==== SUPPLIED RECORDS ====
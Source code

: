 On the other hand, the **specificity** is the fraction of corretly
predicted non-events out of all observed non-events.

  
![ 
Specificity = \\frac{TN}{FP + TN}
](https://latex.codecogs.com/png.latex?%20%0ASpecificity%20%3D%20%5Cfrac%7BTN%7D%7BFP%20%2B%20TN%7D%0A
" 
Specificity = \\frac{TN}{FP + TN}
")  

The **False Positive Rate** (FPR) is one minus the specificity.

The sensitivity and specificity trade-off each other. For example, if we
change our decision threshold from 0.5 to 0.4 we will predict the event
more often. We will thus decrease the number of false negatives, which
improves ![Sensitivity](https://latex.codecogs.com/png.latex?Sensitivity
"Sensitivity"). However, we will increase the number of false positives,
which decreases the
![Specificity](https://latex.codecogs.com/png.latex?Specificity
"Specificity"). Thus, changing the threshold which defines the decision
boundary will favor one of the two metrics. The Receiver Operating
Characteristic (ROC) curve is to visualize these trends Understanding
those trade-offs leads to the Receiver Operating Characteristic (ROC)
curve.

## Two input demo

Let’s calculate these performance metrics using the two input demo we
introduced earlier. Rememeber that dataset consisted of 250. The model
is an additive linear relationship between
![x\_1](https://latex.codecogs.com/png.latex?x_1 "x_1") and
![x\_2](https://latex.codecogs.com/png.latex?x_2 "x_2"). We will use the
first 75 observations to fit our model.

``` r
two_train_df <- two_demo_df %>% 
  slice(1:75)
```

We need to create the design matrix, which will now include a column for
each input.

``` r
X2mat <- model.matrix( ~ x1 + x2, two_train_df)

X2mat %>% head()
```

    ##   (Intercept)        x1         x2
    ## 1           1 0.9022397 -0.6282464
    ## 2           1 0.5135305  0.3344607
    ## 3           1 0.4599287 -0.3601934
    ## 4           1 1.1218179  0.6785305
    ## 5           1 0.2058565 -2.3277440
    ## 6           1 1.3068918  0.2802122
====
▶ **REQUIRED WORK**
A full, exact repeat of the entries above is required.

▶ **ANSWER FOR THIS EXERCISE**
Source code

: On the other hand, the **specificity** is the fraction of corretly
predicted non-events out of all observed non-events.

  
![ 
Specificity = \\frac{TN}{FP + TN}
](https://latex.codecogs.com/png.latex?%20%0ASpecificity%20%3D%20%5Cfrac%7BTN%7D%7BFP%20%2B%20TN%7D%0A
" 
Specificity = \\frac{TN}{FP + TN}
")  

The **False Positive Rate** (FPR) is one minus the specificity.

The sensitivity and specificity trade-off each other. For example, if we
change our decision threshold from 0.5 to 0.4 we will predict the event
more often. We will thus decrease the number of false negatives, which
improves ![Sensitivity](https://latex.codecogs.com/png.latex?Sensitivity
"Sensitivity"). However, we will increase the number of false positives,
which decreases the
![Specificity](https://latex.codecogs.com/png.latex?Specificity
"Specificity"). Thus, changing the threshold which defines the decision
boundary will favor one of the two metrics. The Receiver Operating
Characteristic (ROC) curve is to visualize these trends Understanding
those trade-offs leads to the Receiver Operating Characteristic (ROC)
curve.

## Two input demo

Let’s calculate these performance metrics using the two input demo we
introduced earlier. Rememeber that dataset consisted of 250. The model
is an additive linear relationship between
![x\_1](https://latex.codecogs.com/png.latex?x_1 "x_1") and
![x\_2](https://latex.codecogs.com/png.latex?x_2 "x_2"). We will use the
first 75 observations to fit our model.

``` r
two_train_df <- two_demo_df %>% 
  slice(1:75)
```

We need to create the design matrix, which will now include a column for
each input.

``` r
X2mat <- model.matrix( ~ x1 + x2, two_train_df)

X2mat %>% head()
```

    ##   (Intercept)        x1         x2
    ## 1           1 0.9022397 -0.6282464
    ## 2           1 0.5135305  0.3344607
    ## 3           1 0.4599287 -0.3601934
    ## 4           1 1.1218179  0.6785305
    ## 5           1 0.2058565 -2.3277440
    ## 6           1 1.3068918  0.2802122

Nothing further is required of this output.